The New York Law Journal by Mark Fass - May 6, 2009
U.S. Senator Charles E. Schumer announced yesterday that he has recommended Loretta Lynch to be the next U.S. attorney for the Eastern District of New York. Ms. Lynch (pictured), who turns 50 later this month, previously held the post from 1999 to 2001, under President Bill Clinton. She is now a partner at Hogan & Hartson, specializing in commercial litigation, white-collar criminal defense and corporate compliance issues. Although the senator's recommendation does not guarantee Ms. Lynch's appointment, President Barack Obama is likely to follow the endorsement of a senior, home-state senator, particularly given Mr. Schumer's status as a ranking member of the Senate Judiciary Committee. In a press release announcing the recommendation, Mr. Schumer said, "Loretta's tremendous experience and steadfast commitment to justice make her the ideal candidate to lead the U.S. Attorney's office in the Eastern District of New York. She is brilliant, dedicated, and fair and her commitment to, and experience in, the Eastern District is simply without parallel."

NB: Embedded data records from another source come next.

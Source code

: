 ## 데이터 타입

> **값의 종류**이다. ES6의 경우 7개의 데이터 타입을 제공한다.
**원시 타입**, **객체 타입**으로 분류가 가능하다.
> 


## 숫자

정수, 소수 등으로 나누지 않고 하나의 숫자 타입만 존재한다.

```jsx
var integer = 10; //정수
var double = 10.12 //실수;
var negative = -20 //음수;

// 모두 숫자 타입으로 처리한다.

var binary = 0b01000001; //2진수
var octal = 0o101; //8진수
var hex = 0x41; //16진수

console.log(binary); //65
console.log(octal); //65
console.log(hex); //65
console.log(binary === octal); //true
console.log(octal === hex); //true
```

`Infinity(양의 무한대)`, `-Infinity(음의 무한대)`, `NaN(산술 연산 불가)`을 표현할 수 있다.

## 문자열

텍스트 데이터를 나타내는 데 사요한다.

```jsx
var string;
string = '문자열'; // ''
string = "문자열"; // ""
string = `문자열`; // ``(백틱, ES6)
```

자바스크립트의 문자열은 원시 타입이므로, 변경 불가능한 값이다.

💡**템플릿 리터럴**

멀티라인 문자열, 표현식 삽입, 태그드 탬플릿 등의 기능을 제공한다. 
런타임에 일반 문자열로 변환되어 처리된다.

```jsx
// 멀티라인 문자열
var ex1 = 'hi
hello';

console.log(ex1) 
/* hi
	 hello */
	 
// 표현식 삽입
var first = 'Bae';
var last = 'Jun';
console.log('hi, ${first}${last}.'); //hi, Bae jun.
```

Mr. Schumer yesterday also announced his recommendations for U.S. attorney in the Western and Northern districts. Richard Hartunian, 48, the senator's choice to head the Northern District, which centers on Albany, has worked as an assistant U.S. attorney in that office for 11 years. He is the Northern District's narcotics supervisor and organized crime drug enforcement task force coordinator. Prior to joining the Northern District, Mr. Hartunian was an assistant district attorney in Albany. William Hochul, 50, the nominee for U.S. Attorney for the Western District, which includes Buffalo and Rochester, joined the office in 1991. He heads the office's national security division. In February, the senator recommended his own chief counsel, Preet Bharara, as U.S. attorney for the Southern District. The nominees must now be interviewed and vetted by the Obama administration and approved by the Senate.

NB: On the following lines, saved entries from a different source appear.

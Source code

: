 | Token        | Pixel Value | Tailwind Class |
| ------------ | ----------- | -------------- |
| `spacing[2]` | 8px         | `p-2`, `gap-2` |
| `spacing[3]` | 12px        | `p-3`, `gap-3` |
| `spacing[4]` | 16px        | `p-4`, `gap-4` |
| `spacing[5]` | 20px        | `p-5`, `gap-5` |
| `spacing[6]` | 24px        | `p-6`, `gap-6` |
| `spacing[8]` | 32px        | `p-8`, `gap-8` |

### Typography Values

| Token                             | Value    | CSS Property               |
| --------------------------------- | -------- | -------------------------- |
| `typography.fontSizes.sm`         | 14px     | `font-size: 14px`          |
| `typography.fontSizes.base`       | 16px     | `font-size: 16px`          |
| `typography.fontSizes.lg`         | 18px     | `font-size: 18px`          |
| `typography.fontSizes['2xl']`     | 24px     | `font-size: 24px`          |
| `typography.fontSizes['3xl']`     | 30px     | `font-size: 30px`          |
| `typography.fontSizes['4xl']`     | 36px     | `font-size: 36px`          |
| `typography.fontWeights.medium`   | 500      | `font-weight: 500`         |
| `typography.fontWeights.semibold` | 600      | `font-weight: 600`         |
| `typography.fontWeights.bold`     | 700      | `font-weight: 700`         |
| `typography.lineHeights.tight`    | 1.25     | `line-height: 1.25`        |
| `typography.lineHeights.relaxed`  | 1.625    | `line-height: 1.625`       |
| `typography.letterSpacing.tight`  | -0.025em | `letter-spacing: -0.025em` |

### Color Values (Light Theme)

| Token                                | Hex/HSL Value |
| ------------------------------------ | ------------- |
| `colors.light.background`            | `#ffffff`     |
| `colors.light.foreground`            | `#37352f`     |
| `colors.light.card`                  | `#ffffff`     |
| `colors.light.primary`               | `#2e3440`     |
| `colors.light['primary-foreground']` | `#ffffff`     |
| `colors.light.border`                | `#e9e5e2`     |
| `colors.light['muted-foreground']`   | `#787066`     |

Ms. Lynch's nomination came as a surprise to the odds-makers handicapping the anticipated replacement of the interim U.S. attorney, Benton J. Campbell. Most short lists included Mr. Campbell; former Eastern District prosecutors Jim Walden, who is a litigation partner at Gibson, Dunn & Crutcher; Eric Corngold, now the state's executive deputy attorney general for economic justice; and current criminal division chief Greg Andres. Recently, Nassau County District Attorney Kathleen Rice was rumored to be the senator's preference. Numerous sources said yesterday that Mr. Schumer was disappointed when President George W. Bush asked Ms. Lynch to resign as U.S. attorney in 2001 and saw this as his first chance to re-seat her. A spokesman for the senator said Ms. Lynch had previously served on his informal selection committee for U.S. attorney's openings, but not for the present one. In 11 years at the Eastern District U.S. Attorney's Office, Ms. Lynch worked her way up from a line prosecutor, where she focused on narcotics and violent crimes, to the head of the office, one of the most prestigious and influential federal prosecutor's offices in the country. While in the Eastern District, Ms. Lynch served as lead prosecutor in a series of trials alleging public corruption in Brookhaven, Long Island. She also served on the prosecution team in United States v. Volpe, the civil rights action against several New York City police officers for the sexual assault of Abner Louima.
Ms. Lynch is a 1981 graduate of Harvard College and a 1984 graduate of Harvard Law School. Zachary W. Carter, who preceded Ms. Lynch as U.S. attorney for the Eastern District and appointed her his chief assistant, called her nomination an "excellent" decision. "First of all, she's actually served in the position," said Mr. Carter, now a partner at Dorsey & Whitney. "She served quite ably in that position. She is a known quantity. Before she was U.S. attorney she had been the head of the Long Island division of the Eastern District office, which by itself would probably be one of the 10 largest U.S. attorneys' offices in the country, and acquitted herself very well in that position." With an authorized head count of 180 assistant U.S. attorneys, the Eastern District ranks as one of the largest federal prosecutor's offices in the country. It covers Brooklyn, Queens, Staten Island and Long Island, with offices in Brooklyn and Central Islip. Ms. Lynch did not return a call for comment.